Prolongar a vida da entrevista (ou das entrevistas) num livro pode ser um acto de salvaguarda da memória do escritor e daquilo que ele significa para nós e para quem depois de nós virá: é esse, para já, um dos méritos deste livro de Ana Paula Arnaut, hoje em dia uma das mais competentes estudiosas da obra de António Lobo Antunes. O que desde logo encontramos nestas Entrevistas com António Lobo Antunes (moduladas com o saboroso e enigmático subtítulo Confissões do Trapeiro, que a leitura do livro esclarecerá) é a metódica recolha de um alargado conjunto de entrevistas dadas pelo grande escritor entre 1979 e 2007, ao longo das quase três décadas em que se foi afirmando, evoluindo e refinando a obra daquele que é hoje geralmente considerado um dos maiores romancistas da nossa literatura.
As entrevistas que neste volume podemos ler não são depoimentos fortuitos; são circunstanciadas e não raro alargadas indagações conduzidas por destacados jornalistas portugueses, em certos casos alguns daqueles que regular e atentamente têm acompanhado a produção literária de Lobo Antunes e o seu trajecto de escritor. Por exemplo: Luís Almeida Martins, Clara Ferreira Alves, Rodrigues da Silva, Sara Belo Luís, Adelino Gomes ou Maria Augusta Silva. A recolha das entrevistas vai além da compilação e aprofunda-se num verdadeiro trabalho de edição. E assim, o texto introdutório de Ana Paula Arnaut e o índice de matérias que encerra o volume apontam para caminhos exegéticos que estas entrevistas abrem e para dominantes semânticas que elas sugerem, sendo certo que as palavras do escritor não devem ser lidas como directrizes interpretativas, mas antes como desafios à descoberta de sentidos que dialogicamente (ou seja: em regime de interpelação) vão emergindo "por entre as fendas da natural reserva". Nas palavras do entrevistado encontramos, naturalmente, o estilo Lobo Antunes, traduzido no seu bem conhecido tom discursivo: provocatório, às vezes um tanto blasé, a espaços intolerante, muitas vezes nostálgico, memorial e um tanto amargo, em certos momentos deixando entrever uma sensibilidade, mesmo uma ternura que só podem surpreender quem não tiver convívio frequente com personagens, com situações e com emoções que atravessam a ficção do autor de Memória de Elefante.
Não se procure, por fim, nestas Entrevistas com António Lobo Antunes, uma chave-mestra para se entrar na sua obra, consabidamente uma obra complexa, narrativamente sinuosa e plurívoca, às vezes no limiar do hermetismo.

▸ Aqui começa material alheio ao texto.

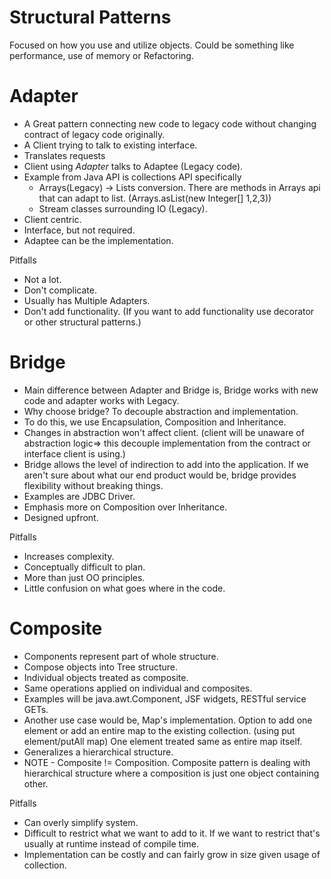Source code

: # Structural Patterns

Focused on how you use and utilize objects. Could be something like performance, use of memory or Refactoring.

# Adapter

* A Great pattern connecting new code to legacy code without changing contract of legacy code originally.
* A Client trying to talk to existing interface.
* Translates requests
* Client using <i> Adapter </i> talks to Adaptee (Legacy code).
* Example from Java API is collections API specifically
    * Arrays(Legacy) -> Lists conversion. There are methods in Arrays api that can adapt to list. (Arrays.asList(new Integer[] 1,2,3))
    * Stream classes surrounding IO (Legacy).
* Client centric.
* Interface, but not required.
* Adaptee can be the implementation.

Pitfalls

* Not a lot.
* Don't complicate.
* Usually has Multiple Adapters.
* Don't add functionality. (If you want to add functionality use decorator or other structural patterns.)

# Bridge

* Main difference between Adapter and Bridge is, Bridge works with new code and adapter works with Legacy.
* Why choose bridge? To decouple abstraction and implementation.
* To do this, we use Encapsulation, Composition and Inheritance.
* Changes in abstraction won't affect client. (client will be unaware of abstraction logic=> this decouple implementation
 from the contract or interface client is using.)
 * Bridge allows the level of indirection to add into the application. If we aren't sure about what our end product would
 be, bridge provides flexibility without breaking things.
 * Examples are JDBC Driver.
 * Emphasis more on Composition over Inheritance.
 * Designed upfront.
 
 Pitfalls
 
 * Increases complexity.
 * Conceptually difficult to plan.
 * More than just OO principles.
 * Little confusion on what goes where in the code.
 
 # Composite
 
 * Components represent part of whole structure.
 * Compose objects into Tree structure.
 * Individual objects treated as composite.
 * Same operations applied on individual and composites.
 * Examples will be java.awt.Component, JSF widgets, RESTful service GETs.
 * Another use case would be, Map's implementation. Option to add one element or add an entire map to the existing collection.
    (using put element/putAll map)  One element treated same as entire map itself.
 * Generalizes a hierarchical structure.
 * NOTE - Composite != Composition. Composite pattern is dealing with hierarchical structure where a composition is just
 one object containing other.
 
 Pitfalls
 
 * Can overly simplify system.
 * Difficult to restrict what we want to add to it. If we want to restrict that's usually at runtime instead of compile time.
 * Implementation can be costly and can fairly grow in size given usage of collection.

Muito menos encontraremos aqui uma teoria do romance (ou das suas categorias fundamentais: personagem, tempo narrativo, acções diegéticas, etc.), configurada como cúpula doutrinária de uma obra ainda em devir. Em vez disso, descubra-se nestas entrevistas o estimulante desafio para um encontro com um escritor que vive a escrita literária com uma intensidade e com uma coerência que são também indício claro de uma autenticidade artística sem limite nem reservas.